Bringing It All Together

A header that makes sense these days in several regards.

The Annual Release

The committers of dozens of Eclipse projects have worked hard to fix bugs and integrate new features. And today is, once more, the magic day when all this work becomes available to the public in a single combined effort, called Indigo this time.



Traditionally the weeks immediately preceeding the annual release are dedicated to fixing bugs, augmenting the documentation or enhancing the homepage. So much fun!

Release Engineering Tools

It’s my belief that the only project better than a project with a process is a project with a process that is tool supported. This year I’ve taken the chance to invest into the release engineering tools of my project, the CDO Model Repository.


An incremental project builder validates the third version segment of OSGi bundles against a baseline of implementation digests, similar to what PDE’s API Tools achieve for the major and minor version numbers:


A generator for modular help plugins combines the JavaDocs of multiple source plugins and enables cross-references between them:


An automatic promotion service recognizes new builds from the continuous integration, copies them to downloads.eclipse.org, composes them into a number of p2 repositories and generates web pages.


Of course we also deliver a large number of new features with today’s CDO 4.0 release but I plan to write a separate article about those.

Eclipse Demo Camps

Yesterday I’ve been attending the Eclipse demo camp in Braunschweig. Alex has taken a nice photo of my CDO 3D show:


The camp started early, all the presenters managed to keep the schedule and many of us could round up this interesting evening at a local bar, enjoying food and drinks. Next Tuesday I’ll have the pleasure to do the same demo in Hamburg again. I'm going to bridge that time with some decent gardening.


Next Wednesday Martin and I will organize our first demo camp in Berlin. The idea was born at the end of the last EclipseCon in Santa Clara when Mike Milinkovich told me that he’d like to come to Berlin and give an Orion demo. So there we go.
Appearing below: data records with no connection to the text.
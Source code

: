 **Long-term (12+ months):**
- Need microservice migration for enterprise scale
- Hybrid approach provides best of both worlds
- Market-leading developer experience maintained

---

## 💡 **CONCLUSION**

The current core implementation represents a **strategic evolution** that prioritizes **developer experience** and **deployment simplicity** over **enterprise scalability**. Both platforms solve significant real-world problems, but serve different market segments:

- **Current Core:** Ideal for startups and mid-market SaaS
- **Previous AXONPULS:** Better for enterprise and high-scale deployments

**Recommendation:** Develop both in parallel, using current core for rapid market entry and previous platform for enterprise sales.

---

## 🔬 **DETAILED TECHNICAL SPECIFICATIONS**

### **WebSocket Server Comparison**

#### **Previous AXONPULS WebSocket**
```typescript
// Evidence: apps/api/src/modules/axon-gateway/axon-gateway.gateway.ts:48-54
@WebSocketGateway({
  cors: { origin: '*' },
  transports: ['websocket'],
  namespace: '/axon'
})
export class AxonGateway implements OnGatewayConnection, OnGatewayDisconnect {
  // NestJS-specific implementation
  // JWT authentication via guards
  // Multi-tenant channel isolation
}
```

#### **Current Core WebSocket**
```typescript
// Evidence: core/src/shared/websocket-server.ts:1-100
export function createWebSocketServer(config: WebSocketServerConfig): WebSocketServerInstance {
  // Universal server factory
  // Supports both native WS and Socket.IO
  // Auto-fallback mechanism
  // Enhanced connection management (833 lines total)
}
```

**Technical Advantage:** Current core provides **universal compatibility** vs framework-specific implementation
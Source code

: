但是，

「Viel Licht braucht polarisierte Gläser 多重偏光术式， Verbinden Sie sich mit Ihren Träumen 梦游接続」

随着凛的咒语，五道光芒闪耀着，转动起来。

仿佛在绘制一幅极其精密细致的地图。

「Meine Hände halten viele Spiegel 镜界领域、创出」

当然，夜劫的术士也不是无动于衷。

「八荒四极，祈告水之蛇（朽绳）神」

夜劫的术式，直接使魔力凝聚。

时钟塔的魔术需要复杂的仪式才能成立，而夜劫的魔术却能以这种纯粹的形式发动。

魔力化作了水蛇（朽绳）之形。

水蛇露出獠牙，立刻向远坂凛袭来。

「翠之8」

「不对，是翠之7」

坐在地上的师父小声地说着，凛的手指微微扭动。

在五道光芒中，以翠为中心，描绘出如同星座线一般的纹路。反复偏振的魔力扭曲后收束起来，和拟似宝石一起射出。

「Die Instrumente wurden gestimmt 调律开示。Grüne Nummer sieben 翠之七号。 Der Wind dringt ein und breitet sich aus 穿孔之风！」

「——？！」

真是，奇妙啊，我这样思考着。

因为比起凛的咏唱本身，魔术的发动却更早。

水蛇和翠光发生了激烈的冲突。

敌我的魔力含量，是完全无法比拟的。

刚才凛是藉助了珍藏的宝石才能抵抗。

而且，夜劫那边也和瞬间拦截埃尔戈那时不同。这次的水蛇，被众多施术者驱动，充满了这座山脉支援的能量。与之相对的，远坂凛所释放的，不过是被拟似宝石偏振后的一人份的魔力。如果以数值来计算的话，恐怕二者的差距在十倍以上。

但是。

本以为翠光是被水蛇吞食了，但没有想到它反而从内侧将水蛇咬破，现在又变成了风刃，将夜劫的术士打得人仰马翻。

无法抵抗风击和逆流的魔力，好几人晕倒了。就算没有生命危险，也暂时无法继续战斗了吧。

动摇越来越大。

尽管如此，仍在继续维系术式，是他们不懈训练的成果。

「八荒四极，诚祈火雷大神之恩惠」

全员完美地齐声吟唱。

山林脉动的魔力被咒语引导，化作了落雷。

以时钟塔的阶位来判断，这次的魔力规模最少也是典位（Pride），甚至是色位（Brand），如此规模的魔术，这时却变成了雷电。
The registrations have already exceeded our minimum expectation of 50 but personally I hope that Berlin and Brandenburg can do better! Please take a minute and invite your friends, colleagues and partners to this event.


The chance to talk to the director of the Eclipse Foundation will not come back any time soon for most of us. The other presenters will contribute to a cool line up, too, of course. I’m looking forward to meeting you next Wednesday evening.